→ What you should do
From the records below, set down exactly the lines starting with the line that contains "3. Firstly, you" and going on through the line that contains "There are two". Nothing else is wanted.

+++ Input material

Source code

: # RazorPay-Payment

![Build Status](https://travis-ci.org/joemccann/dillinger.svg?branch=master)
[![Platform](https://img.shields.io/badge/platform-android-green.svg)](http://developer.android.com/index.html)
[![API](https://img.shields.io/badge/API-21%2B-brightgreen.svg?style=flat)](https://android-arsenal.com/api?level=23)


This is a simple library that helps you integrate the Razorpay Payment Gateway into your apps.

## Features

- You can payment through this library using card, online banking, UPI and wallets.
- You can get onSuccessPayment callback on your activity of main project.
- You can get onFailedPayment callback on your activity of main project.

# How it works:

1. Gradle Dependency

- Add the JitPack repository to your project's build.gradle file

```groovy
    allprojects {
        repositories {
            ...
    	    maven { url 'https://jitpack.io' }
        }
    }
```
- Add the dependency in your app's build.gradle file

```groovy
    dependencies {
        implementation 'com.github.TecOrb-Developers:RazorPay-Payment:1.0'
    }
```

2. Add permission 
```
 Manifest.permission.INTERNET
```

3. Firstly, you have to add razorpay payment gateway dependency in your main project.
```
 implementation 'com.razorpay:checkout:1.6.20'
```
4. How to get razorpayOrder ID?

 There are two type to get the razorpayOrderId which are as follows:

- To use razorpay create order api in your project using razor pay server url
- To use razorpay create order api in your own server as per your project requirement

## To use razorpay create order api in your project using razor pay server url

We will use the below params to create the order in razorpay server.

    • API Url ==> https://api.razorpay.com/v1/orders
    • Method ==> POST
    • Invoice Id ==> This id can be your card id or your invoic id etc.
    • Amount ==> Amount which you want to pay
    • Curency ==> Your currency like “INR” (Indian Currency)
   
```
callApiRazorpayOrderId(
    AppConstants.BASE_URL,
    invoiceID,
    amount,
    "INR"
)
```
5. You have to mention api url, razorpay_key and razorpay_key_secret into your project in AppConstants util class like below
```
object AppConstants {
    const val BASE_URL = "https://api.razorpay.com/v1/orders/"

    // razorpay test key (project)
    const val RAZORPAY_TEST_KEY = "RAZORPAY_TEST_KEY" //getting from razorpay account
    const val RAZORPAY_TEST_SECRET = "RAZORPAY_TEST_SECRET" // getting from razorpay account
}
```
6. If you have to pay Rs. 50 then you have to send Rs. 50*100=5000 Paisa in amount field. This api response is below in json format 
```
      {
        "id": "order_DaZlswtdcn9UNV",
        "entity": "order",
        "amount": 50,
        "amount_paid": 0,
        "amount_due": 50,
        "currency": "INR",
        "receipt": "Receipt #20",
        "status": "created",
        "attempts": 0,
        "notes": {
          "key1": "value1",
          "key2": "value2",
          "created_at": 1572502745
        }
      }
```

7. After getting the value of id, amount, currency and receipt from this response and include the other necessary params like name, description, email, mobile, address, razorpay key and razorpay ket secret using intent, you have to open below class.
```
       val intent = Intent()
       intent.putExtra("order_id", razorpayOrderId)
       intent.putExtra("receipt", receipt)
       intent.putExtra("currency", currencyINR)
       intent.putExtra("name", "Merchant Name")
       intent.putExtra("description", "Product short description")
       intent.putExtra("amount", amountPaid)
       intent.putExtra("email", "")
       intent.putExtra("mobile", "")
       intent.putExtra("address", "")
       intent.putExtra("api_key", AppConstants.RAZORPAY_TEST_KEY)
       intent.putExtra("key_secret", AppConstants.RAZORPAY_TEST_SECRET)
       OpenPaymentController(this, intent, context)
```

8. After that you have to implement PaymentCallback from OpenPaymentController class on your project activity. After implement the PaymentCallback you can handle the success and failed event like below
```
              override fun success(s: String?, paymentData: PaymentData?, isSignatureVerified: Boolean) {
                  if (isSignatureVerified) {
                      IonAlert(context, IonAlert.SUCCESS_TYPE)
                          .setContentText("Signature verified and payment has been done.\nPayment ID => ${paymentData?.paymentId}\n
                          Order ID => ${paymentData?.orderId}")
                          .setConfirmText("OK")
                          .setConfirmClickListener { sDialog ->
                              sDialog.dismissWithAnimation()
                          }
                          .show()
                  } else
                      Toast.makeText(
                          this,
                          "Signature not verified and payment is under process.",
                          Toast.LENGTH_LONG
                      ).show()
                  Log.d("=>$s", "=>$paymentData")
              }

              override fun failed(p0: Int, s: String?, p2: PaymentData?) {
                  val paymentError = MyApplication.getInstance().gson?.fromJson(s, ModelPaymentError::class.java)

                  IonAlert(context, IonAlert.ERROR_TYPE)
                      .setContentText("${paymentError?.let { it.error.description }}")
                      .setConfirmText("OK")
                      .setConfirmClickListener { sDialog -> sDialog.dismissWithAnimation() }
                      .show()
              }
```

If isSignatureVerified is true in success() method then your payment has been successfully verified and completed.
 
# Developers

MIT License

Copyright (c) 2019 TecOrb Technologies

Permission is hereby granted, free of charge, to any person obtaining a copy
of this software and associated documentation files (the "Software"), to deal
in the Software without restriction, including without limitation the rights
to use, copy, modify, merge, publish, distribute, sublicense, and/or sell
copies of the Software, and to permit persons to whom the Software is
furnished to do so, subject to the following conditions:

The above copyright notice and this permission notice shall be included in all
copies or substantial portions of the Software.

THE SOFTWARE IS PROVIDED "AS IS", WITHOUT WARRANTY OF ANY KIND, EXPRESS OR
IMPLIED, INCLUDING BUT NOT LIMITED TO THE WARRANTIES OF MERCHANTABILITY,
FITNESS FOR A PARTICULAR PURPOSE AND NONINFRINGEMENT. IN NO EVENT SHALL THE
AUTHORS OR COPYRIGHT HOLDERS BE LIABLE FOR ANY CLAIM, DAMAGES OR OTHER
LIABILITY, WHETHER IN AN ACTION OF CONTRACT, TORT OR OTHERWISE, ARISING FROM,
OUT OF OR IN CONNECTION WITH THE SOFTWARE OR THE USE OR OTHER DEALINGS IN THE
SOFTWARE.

++++++

→ Exercise output
3. Firstly, you have to add razorpay payment gateway dependency in your main project.
```
 implementation 'com.razorpay:checkout:1.6.20'
```
4. How to get razorpayOrder ID?

 There are two type to get the razorpayOrderId which are as follows:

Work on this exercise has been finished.